[Stored data entries]
☆ ☆ ☆ ☆ ☆

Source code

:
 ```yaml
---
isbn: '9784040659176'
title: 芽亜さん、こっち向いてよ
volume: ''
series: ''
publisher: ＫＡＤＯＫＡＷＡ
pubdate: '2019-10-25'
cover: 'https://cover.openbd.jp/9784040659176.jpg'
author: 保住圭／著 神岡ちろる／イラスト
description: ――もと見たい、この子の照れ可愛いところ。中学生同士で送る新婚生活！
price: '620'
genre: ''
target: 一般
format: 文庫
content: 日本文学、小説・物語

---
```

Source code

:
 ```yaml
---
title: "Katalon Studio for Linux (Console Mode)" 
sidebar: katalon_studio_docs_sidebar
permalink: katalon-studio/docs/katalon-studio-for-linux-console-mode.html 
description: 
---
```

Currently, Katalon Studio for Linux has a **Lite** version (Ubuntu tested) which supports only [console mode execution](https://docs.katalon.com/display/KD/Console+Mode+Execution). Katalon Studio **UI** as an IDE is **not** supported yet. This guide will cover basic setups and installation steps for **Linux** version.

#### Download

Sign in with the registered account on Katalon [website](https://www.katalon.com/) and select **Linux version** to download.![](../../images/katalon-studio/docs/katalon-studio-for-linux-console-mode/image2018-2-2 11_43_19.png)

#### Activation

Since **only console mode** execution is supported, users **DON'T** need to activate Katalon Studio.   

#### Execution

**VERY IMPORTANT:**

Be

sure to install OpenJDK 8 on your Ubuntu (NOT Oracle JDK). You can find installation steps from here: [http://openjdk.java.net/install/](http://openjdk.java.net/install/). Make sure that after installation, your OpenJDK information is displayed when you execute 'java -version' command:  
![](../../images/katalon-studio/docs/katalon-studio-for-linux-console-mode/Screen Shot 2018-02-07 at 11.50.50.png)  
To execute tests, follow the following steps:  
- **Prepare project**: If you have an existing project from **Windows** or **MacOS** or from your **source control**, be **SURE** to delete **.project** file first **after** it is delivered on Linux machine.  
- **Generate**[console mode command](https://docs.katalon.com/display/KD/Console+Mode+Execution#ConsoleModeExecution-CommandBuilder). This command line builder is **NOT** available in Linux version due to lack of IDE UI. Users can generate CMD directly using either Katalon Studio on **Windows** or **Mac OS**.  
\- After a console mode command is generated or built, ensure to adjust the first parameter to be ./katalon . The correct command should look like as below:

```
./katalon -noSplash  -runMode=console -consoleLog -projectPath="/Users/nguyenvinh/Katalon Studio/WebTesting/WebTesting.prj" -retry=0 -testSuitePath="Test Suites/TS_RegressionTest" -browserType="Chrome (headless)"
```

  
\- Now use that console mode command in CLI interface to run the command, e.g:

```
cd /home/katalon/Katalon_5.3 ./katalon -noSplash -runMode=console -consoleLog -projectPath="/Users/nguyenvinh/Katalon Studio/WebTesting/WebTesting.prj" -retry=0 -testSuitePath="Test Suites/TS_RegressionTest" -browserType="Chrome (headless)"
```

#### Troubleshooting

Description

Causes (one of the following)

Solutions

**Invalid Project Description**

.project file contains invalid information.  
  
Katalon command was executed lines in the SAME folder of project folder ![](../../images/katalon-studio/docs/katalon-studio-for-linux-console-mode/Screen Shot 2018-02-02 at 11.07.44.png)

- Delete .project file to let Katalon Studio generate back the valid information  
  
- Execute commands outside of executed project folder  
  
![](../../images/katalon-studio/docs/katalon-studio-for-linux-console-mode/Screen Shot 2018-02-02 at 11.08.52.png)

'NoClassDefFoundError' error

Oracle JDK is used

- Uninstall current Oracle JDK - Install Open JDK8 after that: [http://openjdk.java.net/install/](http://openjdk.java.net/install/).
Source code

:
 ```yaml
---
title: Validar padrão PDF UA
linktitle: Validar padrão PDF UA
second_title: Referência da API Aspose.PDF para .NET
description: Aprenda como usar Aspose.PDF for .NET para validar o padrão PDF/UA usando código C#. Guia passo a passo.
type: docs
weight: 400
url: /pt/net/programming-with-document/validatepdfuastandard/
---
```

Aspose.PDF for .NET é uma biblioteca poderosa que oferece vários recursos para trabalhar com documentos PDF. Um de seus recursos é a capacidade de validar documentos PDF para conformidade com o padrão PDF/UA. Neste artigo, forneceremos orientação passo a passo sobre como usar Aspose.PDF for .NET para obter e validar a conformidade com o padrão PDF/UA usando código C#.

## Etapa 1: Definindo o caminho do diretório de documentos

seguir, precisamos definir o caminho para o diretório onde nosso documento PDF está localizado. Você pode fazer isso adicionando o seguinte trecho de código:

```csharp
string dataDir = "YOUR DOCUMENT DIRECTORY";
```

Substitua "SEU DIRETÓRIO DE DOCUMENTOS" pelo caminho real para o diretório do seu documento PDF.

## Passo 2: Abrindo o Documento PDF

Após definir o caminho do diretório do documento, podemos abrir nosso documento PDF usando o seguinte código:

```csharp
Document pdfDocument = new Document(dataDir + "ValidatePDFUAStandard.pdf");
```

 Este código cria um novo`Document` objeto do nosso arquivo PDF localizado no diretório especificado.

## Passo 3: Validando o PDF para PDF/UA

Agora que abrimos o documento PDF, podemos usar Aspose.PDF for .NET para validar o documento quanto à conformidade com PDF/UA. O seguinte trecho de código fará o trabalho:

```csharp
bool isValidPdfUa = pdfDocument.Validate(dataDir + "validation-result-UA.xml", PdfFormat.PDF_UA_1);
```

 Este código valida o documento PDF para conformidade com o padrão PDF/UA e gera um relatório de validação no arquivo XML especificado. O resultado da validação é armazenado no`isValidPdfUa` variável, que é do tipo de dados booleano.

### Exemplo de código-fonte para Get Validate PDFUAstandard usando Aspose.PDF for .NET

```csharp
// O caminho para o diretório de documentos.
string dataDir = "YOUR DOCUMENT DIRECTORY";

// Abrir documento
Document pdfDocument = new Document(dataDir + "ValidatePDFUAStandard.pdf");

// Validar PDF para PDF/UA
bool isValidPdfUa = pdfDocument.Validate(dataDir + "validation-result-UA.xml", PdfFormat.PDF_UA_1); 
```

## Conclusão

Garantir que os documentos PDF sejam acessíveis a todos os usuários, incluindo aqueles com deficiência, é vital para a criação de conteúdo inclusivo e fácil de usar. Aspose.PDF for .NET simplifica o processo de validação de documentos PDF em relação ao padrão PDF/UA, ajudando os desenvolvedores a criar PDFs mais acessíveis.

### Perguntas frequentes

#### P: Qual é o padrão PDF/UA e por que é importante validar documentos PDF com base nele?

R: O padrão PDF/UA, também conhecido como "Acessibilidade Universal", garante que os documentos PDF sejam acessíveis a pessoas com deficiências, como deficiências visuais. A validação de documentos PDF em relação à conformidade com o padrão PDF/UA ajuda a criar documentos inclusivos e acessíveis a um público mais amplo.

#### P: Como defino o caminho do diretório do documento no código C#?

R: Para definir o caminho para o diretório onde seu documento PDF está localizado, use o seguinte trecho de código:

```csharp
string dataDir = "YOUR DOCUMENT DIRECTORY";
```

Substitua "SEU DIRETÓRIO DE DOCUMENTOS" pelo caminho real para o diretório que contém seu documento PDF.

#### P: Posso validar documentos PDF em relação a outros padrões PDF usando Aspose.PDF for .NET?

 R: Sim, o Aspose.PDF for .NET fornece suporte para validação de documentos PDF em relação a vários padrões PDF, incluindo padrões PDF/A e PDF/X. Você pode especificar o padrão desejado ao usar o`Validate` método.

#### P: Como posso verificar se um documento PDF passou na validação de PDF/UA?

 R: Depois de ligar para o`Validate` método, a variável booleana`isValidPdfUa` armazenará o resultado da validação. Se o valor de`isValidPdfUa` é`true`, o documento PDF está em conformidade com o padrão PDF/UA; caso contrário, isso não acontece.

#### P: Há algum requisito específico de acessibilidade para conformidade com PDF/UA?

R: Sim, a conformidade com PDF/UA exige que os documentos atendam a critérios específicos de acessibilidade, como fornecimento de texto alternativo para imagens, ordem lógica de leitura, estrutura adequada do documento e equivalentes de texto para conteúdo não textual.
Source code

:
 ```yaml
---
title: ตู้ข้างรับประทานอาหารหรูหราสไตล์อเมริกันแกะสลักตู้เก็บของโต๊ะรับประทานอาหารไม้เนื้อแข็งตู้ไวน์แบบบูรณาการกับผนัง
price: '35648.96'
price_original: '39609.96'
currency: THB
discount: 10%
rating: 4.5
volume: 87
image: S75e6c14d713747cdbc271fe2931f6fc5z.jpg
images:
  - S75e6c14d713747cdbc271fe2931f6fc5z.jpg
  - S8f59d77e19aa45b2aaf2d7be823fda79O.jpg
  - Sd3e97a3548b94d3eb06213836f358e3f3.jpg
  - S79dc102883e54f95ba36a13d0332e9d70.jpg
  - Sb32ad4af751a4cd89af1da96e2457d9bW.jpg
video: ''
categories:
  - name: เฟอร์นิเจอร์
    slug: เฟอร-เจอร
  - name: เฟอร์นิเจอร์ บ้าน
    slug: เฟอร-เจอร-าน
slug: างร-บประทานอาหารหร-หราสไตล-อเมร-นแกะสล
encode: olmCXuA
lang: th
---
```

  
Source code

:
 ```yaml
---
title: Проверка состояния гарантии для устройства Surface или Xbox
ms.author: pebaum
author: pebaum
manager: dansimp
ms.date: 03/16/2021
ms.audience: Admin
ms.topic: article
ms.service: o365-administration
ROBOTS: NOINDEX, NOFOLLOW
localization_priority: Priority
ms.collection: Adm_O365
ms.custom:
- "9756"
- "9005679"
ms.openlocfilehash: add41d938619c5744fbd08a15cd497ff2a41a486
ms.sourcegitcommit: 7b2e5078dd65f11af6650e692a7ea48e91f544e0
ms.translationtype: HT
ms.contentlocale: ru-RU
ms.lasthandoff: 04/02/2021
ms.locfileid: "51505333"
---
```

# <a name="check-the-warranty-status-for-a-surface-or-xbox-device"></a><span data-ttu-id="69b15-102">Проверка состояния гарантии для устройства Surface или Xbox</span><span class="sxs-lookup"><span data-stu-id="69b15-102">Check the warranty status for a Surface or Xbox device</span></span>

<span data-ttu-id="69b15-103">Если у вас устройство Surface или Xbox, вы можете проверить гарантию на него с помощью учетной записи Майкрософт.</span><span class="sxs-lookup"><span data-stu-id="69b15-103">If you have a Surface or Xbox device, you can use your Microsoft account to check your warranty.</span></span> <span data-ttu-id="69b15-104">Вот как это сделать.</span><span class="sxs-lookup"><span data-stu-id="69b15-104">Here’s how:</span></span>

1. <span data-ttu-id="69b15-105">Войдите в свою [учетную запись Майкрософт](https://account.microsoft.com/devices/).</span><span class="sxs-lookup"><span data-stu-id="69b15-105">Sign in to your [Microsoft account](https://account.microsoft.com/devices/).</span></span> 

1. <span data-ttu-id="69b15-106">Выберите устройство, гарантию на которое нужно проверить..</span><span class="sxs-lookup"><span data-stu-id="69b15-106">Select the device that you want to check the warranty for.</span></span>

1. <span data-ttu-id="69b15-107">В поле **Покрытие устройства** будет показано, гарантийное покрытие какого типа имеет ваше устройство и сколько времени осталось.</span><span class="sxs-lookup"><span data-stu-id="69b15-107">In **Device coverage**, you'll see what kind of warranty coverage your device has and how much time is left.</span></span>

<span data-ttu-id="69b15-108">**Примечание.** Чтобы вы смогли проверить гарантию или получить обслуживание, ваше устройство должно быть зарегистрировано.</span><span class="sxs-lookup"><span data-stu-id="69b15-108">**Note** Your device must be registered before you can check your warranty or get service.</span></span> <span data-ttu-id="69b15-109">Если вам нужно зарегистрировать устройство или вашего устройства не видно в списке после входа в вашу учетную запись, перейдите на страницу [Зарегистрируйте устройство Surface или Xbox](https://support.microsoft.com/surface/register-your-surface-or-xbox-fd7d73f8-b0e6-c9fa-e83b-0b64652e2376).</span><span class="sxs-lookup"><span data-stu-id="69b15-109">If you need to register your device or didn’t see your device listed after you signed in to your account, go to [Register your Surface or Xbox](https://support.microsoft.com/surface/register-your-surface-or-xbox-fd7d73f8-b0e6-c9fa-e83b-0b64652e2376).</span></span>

☆ ☆ ☆ ☆ ☆

When you find a line in the records that contains the word "images", copy it.

**TASK RESPONSE**
Sign in with the registered account on Katalon [website](https://www.katalon.com/) and select **Linux version** to download.![](../../images/katalon-studio/docs/katalon-studio-for-linux-console-mode/image2018-2-2 11_43_19.png)
![](../../images/katalon-studio/docs/katalon-studio-for-linux-console-mode/Screen Shot 2018-02-07 at 11.50.50.png)  
Katalon command was executed lines in the SAME folder of project folder ![](../../images/katalon-studio/docs/katalon-studio-for-linux-console-mode/Screen Shot 2018-02-02 at 11.07.44.png)
![](../../images/katalon-studio/docs/katalon-studio-for-linux-console-mode/Screen Shot 2018-02-02 at 11.08.52.png)
images:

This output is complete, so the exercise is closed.